Polícia Civil realiza operação contra fraudes em sistema bancário
A Polícia Civil de SP prendeu nove suspeitos em operação contra fraude de R$ 20 milhões em pagamentos, visando responsabilização e recuperação de valores
- Publicado: 29/01/2026
- Alterado: 09/12/2025
- Autor: Redação
- Fonte: Fever
A Polícia Civil do Estado de São Paulo deflagrou, nesta terça-feira (9), uma operação voltada para desmantelar um esquema fraudulento que resultou no desvio de R$ 20 milhões de clientes de empresas de meios de pagamento.

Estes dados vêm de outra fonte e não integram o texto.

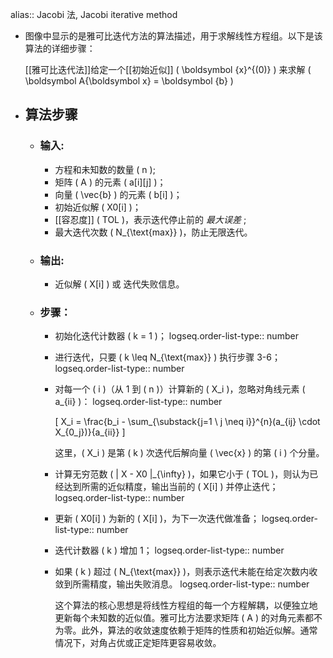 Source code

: alias:: Jacobi 法, Jacobi iterative method

- 图像中显示的是雅可比迭代方法的算法描述，用于求解线性方程组。以下是该算法的详细步骤：
  
  [[雅可比迭代法]]给定一个[[初始近似]] \( \boldsymbol {x}^{(0)} \) 来求解 \( \boldsymbol A{\boldsymbol x} = \boldsymbol {b} \)
- ## 算法步骤
	- ### 输入:
		- 方程和未知数的数量 \( n \);
		- 矩阵 \( A \) 的元素 \( a[i][j] \)；
		- 向量 \( \vec{b} \) 的元素 \( b[i] \)；
		- 初始近似解 \( X0[i] \)；
		- [[容忍度]] \( TOL \)，表示迭代停止前的 *最大误差* ;
		- 最大迭代次数 \( N_{\text{max}} \)，防止无限迭代。
	- ### 输出:
		- 近似解 \( X[i] \) 或 迭代失败信息。
	- ### 步骤：
		- 初始化迭代计数器 \( k = 1 \)；
		  logseq.order-list-type:: number
		- 进行迭代，只要 \( k \leq N_{\text{max}} \) 执行步骤 3-6；
		  logseq.order-list-type:: number
		- 对每一个 \( i \)（从 1 到 \( n \)）计算新的 \( X_i \)，忽略对角线元素 \( a_{ii} \)：
		  logseq.order-list-type:: number
		  
		   \[ X_i = \frac{b_i - \sum_{\substack{j=1 \\ j \neq i}}^{n}(a_{ij} \cdot X_{0_j})}{a_{ii}} \]
		   
		   这里，\( X_i \) 是第 \( k \) 次迭代后解向量 \( \vec{x} \) 的第 \( i \) 个分量。
		- 计算无穷范数 \( \| X - X0 \|_{\infty} \)，如果它小于 \( TOL \)，则认为已经达到所需的近似精度，输出当前的 \( X[i] \) 并停止迭代；
		  logseq.order-list-type:: number
		- 更新 \( X0[i] \) 为新的 \( X[i] \)，为下一次迭代做准备；
		  logseq.order-list-type:: number
		- 迭代计数器 \( k \) 增加 1；
		  logseq.order-list-type:: number
		- 如果 \( k \) 超过 \( N_{\text{max}} \)，则表示迭代未能在给定次数内收敛到所需精度，输出失败消息。
		  logseq.order-list-type:: number
		  
		  这个算法的核心思想是将线性方程组的每一个方程解耦，以便独立地更新每个未知数的近似值。雅可比方法要求矩阵 \( A \) 的对角元素都不为零。此外，算法的收敛速度依赖于矩阵的性质和初始近似解。通常情况下，对角占优或正定矩阵更容易收敛。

Operação Azimut da Polícia Civil

A ação, denominada Operação Azimut, culminou na prisão de nove indivíduos suspeitos, incluindo os proprietários de uma empresa que movimentou cerca de R$ 7 bilhões em um período de dois anos.
Os acusados enfrentam graves acusações, entre elas furto e estelionato, direcionadas a companhias que oferecem serviços como maquininhas de cartão. Além disso, eles são investigados por lavagem de dinheiro, evidenciando a complexidade e a gravidade das atividades ilícitas em que estariam envolvidos.
No total, foram emitidos 12 mandados de prisão temporária — nove na capital paulista e três na cidade de Campinas — juntamente com 12 ordens de busca e apreensão. A operação mobilizou 32 policiais civis e contou com o apoio de 16 viaturas da Divisão de Crimes Cibernéticos (DCCIBER) do Departamento Estadual de Investigações Criminais (Deic), além do suporte adicional de policiais da Deic/Campinas.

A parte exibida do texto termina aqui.